Pope rests, breathing without a respirator

Vatican official reports no signs of pneumonia

February 26, 2005|By Tom Hundley | Tom Hundley,CHICAGO TRIBUNE

VATICAN CITY - Pope John Paul II was resting comfortably and breathing without the help of a respirator yesterday, the day after doctors at a Rome hospital performed a tracheotomy to relieve a recurring respiratory problem.

Papal spokesman Joaquin Navarro-Valls said the pope's heart and circulatory system remain sound and there was no sign of pneumonia, a major worry for elderly patients in poor health.

The tracheotomy involves opening a small passage through the neck to the windpipe and inserting a tube so air can flow directly to the lungs. As a result, the pope will be unable to speak for several days, Navarro-Valls said.

Although this is the ailing pontiff's second visit to the hospital in a month, and there are growing concerns about his ability to carry on as leader of the Roman Catholic Church, Navarro-Valls was eager to appear upbeat about the pope's condition at yesterday's briefing for journalists.

He said the pope had a hearty appetite, consuming a caffe latte, yogurt and 10 small biscuits for breakfast.

He also said that when the pope awoke from the anesthetic after his operation, he wrote a note to his aides: "What have they done to me?"

"He meant it kiddingly, of course," Navarro-Valls said.

Still, the pope's return to the hospital just two weeks after he was discharged from a 10-day stay is hardly a good sign.

The pope was rushed to the hospital Feb. 1 after tracheal spasms caused severe breathing problems.
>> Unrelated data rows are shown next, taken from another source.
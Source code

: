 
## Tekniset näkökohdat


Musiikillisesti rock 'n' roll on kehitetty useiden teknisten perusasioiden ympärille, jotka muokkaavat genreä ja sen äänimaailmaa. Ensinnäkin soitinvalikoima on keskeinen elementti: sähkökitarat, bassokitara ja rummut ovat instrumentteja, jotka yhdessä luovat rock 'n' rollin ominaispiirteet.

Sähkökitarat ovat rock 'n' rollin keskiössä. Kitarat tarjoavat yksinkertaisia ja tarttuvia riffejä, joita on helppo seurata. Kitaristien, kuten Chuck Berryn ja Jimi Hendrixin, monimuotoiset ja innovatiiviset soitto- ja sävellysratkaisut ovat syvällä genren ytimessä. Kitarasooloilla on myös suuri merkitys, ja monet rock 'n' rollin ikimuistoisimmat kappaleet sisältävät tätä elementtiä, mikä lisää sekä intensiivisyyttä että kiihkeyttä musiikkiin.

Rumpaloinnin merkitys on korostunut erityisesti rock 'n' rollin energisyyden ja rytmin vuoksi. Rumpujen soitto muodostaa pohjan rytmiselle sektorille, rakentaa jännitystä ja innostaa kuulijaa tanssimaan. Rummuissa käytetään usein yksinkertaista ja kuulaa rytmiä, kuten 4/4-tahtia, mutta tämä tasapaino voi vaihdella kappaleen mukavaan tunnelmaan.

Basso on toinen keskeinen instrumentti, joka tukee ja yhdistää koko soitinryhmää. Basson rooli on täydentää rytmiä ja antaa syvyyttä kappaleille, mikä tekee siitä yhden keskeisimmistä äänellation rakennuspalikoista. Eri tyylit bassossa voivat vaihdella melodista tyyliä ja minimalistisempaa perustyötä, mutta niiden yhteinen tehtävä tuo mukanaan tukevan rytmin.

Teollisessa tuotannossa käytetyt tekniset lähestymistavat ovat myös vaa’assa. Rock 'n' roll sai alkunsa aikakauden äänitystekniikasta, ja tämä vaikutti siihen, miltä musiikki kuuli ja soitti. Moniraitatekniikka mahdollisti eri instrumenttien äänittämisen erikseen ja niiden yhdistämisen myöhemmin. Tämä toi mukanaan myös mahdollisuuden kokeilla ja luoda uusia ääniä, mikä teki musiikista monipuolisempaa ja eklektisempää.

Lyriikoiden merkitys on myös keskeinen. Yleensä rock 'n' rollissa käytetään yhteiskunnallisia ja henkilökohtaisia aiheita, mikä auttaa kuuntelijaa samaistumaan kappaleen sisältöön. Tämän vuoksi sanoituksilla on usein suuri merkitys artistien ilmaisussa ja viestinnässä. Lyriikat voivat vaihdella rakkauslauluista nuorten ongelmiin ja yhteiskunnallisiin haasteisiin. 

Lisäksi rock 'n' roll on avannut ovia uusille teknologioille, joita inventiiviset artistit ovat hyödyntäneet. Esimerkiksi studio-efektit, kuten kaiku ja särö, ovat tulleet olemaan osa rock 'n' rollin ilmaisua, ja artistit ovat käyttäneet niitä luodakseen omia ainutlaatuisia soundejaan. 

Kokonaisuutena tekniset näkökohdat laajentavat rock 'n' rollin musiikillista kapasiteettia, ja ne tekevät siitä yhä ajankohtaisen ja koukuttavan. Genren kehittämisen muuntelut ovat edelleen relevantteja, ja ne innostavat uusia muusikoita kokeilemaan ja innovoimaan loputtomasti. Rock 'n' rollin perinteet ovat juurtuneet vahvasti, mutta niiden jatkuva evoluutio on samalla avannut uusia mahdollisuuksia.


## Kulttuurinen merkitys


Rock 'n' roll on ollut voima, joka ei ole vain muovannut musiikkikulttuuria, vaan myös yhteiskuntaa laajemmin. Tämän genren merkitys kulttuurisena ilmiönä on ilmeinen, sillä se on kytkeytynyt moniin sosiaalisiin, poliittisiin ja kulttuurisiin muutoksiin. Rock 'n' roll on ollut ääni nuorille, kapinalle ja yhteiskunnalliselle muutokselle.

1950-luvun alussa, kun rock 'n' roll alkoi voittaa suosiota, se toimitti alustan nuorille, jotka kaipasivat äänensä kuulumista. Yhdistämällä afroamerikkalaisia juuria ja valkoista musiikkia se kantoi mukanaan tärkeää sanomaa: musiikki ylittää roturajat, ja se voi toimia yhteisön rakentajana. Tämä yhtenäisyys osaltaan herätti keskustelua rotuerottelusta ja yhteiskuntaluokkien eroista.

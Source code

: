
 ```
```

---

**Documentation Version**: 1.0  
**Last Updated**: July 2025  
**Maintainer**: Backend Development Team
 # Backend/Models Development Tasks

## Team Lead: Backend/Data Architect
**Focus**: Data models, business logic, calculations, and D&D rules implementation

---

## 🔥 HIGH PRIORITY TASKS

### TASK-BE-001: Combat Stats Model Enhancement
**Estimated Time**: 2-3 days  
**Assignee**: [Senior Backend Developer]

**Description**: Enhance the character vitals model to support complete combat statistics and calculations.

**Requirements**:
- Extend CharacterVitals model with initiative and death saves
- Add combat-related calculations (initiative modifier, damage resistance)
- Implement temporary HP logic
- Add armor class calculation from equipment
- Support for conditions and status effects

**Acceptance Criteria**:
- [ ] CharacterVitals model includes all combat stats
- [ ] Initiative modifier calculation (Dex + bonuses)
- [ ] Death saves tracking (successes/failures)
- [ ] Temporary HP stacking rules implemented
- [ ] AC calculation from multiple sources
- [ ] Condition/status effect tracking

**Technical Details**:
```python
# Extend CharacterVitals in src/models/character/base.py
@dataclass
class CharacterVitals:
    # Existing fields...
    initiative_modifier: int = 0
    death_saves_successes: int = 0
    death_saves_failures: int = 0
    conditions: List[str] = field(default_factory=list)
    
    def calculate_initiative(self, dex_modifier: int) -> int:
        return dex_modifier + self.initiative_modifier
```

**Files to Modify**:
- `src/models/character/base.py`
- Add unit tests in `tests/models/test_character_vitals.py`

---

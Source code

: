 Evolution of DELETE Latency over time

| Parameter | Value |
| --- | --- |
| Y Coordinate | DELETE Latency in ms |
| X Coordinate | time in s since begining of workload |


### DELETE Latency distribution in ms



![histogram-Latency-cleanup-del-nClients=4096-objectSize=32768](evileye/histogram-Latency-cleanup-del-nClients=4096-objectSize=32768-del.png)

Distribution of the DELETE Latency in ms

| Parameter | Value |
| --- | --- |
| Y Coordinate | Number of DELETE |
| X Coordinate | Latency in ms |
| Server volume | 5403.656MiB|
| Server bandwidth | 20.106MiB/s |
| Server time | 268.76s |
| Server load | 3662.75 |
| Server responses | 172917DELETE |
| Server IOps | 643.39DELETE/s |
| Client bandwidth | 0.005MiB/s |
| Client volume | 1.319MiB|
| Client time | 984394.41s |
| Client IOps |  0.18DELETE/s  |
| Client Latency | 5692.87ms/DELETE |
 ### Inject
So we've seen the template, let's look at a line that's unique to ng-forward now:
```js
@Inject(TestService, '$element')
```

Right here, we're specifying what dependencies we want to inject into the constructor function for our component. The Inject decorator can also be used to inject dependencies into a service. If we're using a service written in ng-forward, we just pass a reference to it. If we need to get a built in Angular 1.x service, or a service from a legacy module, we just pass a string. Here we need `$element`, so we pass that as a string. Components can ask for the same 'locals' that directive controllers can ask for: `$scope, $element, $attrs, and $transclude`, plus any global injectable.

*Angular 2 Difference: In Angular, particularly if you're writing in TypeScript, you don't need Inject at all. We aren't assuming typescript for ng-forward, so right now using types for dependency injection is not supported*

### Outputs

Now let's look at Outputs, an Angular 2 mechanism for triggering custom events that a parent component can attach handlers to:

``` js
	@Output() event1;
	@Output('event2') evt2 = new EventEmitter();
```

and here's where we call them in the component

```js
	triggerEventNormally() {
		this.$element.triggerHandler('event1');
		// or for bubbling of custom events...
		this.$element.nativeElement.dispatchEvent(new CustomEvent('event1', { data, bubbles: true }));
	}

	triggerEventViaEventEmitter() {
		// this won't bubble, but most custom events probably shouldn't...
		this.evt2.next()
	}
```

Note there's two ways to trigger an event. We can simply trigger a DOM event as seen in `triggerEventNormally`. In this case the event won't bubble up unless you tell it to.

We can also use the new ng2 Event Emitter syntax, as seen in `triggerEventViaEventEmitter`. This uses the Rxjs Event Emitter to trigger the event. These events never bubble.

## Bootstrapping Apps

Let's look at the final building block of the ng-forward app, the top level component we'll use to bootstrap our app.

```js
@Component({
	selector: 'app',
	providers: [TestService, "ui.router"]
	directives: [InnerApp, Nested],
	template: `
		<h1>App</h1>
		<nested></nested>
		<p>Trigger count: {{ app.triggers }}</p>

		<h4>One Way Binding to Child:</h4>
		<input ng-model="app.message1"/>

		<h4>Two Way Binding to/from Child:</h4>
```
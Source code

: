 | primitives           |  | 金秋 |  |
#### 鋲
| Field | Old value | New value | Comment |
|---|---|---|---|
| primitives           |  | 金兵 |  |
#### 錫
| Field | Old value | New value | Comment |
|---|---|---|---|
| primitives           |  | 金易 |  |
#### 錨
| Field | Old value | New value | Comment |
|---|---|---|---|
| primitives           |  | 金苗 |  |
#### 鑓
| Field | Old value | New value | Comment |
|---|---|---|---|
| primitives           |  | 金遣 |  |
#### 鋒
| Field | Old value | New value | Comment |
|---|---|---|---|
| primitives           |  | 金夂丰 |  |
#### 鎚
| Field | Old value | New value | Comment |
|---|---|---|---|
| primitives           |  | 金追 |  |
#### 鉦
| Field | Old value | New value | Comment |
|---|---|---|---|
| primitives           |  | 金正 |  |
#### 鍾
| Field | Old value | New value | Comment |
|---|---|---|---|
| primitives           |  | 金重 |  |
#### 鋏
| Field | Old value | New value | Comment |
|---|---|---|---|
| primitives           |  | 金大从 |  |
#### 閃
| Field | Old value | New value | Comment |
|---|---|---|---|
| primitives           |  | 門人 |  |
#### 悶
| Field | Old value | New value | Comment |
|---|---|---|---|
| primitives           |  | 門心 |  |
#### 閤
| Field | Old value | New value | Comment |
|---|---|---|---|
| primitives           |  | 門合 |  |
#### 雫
The Vatican said he was suffering from the aftereffects of a recent flu.

He appeared to be making an encouraging recovery, but on Thursday the breathing problems returned and the pope was again taken to the hospital.

Parkinson's disease

The 84-year-old pontiff suffers from Parkinson's disease, a degenerative neurological condition that has adversely affected his speech, severely limited his activities and might impede his recuperation from the latest crisis.

Navarro-Valls stressed that Thursday's surgery was an elective procedure, not an emergency one.

The next major health decision could involve the tracheotomy tube.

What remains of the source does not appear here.